You're not imagining it. It seems to me too that Doug Wilson is less into some of the Federal Vision theological distinctives than are some of the other guys, especially the others who publish their thoughts.


----------



## Dearly Bought (Sep 11, 2014)

Who cares if Wilson himself is more careful with his words? The guy has been more than happy to publish the works of Federal Vision "dark" theologians and promote them. Rich Lusk unequivocally teaches that works are the "obedience of faith" which are an instrument of justification in its "second phase." The proper response is to cry "Wolf!" not invite him to speak at your church and promote each other's books!


----------



## RamistThomist (Sep 11, 2014)

He has come close to backtracking several times (which is good). I don't have the links with me, but he and Jim Jordan disagreed publicly on regeneration.


----------



## MarieP (Sep 11, 2014)

Conner said:


> Does anybody else think that Douglas Wilson is a little more balanced than a lot of the other FV proponents (sheperd, leithart)? I don't agree with some of what Wilson teaches in regard to things like presumptive regeneration, paedocommunion, and his limp wristedness in regard to the RCC, but I don't see him advocating a denial of the imputation of Christs active obedience, or ex opera operato baptismal waters, or neonomianism...
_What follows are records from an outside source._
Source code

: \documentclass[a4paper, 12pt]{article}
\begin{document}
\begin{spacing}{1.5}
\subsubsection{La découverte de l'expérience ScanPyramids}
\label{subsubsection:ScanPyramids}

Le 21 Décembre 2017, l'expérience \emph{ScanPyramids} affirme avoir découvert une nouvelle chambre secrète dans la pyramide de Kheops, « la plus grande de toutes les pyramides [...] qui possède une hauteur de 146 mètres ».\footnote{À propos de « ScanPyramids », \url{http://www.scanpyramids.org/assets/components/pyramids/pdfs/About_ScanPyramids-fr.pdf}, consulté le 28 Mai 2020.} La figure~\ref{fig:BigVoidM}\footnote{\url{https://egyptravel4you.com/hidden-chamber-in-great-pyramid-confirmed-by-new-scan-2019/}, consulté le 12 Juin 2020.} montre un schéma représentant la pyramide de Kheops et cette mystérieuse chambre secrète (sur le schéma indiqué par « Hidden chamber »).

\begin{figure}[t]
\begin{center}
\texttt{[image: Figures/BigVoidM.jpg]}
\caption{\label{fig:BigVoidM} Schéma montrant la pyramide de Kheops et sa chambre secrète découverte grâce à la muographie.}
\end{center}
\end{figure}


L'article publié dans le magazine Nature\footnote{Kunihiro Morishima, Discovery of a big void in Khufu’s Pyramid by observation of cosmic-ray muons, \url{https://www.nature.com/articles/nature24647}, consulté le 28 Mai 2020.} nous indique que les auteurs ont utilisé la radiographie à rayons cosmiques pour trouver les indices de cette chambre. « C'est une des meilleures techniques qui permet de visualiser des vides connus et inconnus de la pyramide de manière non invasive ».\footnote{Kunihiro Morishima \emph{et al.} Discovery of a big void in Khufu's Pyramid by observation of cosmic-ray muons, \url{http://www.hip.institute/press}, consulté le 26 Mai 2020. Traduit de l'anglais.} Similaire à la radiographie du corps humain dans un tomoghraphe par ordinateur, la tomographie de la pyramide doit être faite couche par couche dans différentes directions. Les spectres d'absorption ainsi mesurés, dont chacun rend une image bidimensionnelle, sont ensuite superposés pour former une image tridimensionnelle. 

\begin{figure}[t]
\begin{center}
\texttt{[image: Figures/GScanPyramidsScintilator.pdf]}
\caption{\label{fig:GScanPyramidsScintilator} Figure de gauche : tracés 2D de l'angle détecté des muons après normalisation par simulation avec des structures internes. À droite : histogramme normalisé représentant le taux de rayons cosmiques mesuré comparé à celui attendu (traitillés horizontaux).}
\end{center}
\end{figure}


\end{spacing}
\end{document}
I agree with you! Wilson got a lot of flack, for instance, last year when he and Peter Leithart debated regeneration on their respective blogs. I have enjoyed Wilson's blog and preaching on various issues. I believe he's wrong on paedobaptism, but I don't believe he is a Gospel-denying heretic.

http://www.canonwired.com/featured/1669/

"If we preach the supremacy of God in Christ, and the absolute lordship of that bleeding Christ, and the efficacious work of the Spirit in us who raised Jesus from the dead, then a number of other things will resolve themselves in a multitude of wonderful ways. Those wonderful ways will be seen by a watching world as something they will call good works. We can call them that too, if we want, as Paul makes free to do in Titus. And when unbelievers ask us where these works come from, we need to chuckle and say, 'Where everything does. From Jesus, man.'”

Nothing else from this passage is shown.